#### Data for processing ####

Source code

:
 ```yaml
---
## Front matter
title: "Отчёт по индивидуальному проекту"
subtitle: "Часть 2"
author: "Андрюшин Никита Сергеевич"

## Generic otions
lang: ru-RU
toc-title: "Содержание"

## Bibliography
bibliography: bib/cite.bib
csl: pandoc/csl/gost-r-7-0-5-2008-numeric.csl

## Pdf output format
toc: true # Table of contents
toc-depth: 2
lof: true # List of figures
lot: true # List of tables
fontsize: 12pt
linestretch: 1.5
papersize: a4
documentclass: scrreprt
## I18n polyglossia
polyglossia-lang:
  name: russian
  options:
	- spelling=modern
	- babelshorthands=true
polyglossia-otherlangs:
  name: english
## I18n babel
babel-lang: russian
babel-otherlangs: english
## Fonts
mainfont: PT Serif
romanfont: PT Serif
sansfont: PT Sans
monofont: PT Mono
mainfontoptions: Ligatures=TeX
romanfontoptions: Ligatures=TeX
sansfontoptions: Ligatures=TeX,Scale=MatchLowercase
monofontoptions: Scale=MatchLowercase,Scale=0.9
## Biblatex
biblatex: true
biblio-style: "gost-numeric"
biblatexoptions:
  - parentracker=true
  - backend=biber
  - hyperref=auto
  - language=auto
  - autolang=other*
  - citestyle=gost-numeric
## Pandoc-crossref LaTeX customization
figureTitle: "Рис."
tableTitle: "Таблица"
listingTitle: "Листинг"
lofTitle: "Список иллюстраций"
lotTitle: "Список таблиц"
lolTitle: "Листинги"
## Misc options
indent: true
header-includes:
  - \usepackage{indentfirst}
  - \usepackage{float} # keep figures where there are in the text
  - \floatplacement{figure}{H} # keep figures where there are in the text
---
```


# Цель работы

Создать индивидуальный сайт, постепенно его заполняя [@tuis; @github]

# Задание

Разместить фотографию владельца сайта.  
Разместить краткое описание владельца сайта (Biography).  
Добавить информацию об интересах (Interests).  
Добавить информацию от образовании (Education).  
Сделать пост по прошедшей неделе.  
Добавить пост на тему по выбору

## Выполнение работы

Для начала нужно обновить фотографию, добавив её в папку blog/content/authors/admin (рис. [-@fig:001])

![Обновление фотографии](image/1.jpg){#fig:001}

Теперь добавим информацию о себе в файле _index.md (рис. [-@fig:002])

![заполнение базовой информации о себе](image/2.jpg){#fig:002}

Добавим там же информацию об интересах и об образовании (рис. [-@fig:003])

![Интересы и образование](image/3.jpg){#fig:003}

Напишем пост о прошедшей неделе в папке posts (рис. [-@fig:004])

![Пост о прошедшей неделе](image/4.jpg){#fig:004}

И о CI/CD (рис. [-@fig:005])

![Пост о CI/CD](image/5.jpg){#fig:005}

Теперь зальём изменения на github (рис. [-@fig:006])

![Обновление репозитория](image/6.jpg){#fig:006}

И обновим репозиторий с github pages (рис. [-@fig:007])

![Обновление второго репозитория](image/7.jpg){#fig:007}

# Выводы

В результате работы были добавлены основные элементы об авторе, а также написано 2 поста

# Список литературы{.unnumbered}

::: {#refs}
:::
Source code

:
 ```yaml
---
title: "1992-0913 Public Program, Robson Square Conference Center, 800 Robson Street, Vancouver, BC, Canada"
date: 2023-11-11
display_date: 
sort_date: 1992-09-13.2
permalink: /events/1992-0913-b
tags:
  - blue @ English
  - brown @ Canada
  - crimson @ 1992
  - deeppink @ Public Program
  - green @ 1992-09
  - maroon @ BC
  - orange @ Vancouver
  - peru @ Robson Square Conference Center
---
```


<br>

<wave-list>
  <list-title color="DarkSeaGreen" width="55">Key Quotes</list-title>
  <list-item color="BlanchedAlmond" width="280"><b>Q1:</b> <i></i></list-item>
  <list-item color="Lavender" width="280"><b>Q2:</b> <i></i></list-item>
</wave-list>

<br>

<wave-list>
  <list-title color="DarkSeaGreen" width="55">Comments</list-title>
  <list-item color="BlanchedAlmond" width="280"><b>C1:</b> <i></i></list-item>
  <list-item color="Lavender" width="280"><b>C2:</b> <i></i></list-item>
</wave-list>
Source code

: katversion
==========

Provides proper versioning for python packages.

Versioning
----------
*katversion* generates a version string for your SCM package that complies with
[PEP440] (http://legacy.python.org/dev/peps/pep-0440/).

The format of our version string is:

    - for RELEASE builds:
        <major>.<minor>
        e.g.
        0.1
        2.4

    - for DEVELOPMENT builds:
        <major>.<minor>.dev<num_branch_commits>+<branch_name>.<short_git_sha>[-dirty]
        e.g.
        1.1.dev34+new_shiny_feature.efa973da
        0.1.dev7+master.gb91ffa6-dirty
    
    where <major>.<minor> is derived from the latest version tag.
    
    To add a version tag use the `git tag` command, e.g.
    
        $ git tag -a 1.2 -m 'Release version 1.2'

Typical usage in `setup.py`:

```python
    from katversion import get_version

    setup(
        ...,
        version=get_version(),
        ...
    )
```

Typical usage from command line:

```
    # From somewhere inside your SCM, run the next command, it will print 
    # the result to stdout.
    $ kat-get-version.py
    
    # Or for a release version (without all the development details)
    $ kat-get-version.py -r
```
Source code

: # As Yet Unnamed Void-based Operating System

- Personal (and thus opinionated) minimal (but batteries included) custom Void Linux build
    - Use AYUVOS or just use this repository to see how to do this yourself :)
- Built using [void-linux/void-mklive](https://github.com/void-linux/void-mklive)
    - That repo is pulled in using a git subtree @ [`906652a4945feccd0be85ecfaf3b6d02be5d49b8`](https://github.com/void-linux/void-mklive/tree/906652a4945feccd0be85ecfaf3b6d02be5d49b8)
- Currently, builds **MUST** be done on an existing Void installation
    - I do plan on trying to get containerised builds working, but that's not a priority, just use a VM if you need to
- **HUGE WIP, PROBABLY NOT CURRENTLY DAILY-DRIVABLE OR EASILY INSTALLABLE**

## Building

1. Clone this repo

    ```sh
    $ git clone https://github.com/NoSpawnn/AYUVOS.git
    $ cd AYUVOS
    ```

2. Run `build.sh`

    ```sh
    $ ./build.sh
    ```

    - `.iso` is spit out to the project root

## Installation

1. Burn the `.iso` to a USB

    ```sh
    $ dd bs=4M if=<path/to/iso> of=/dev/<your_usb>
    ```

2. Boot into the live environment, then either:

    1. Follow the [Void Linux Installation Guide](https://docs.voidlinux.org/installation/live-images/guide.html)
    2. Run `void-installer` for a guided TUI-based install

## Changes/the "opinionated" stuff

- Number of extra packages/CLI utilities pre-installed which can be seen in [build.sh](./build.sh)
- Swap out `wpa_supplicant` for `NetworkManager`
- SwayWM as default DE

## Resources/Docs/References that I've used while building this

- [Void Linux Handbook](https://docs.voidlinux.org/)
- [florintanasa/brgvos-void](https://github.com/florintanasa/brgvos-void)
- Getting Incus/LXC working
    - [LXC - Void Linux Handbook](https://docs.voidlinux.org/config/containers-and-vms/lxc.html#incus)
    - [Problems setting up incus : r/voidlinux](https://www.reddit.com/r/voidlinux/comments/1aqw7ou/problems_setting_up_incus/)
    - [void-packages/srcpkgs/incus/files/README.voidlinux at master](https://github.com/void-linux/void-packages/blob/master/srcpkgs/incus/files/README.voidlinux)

####

§ Exercise directions
Filter the listing above by the word "html"; copy each line that passes.

§ Response box
    1. Follow the [Void Linux Installation Guide](https://docs.voidlinux.org/installation/live-images/guide.html)
    - [LXC - Void Linux Handbook](https://docs.voidlinux.org/config/containers-and-vms/lxc.html#incus)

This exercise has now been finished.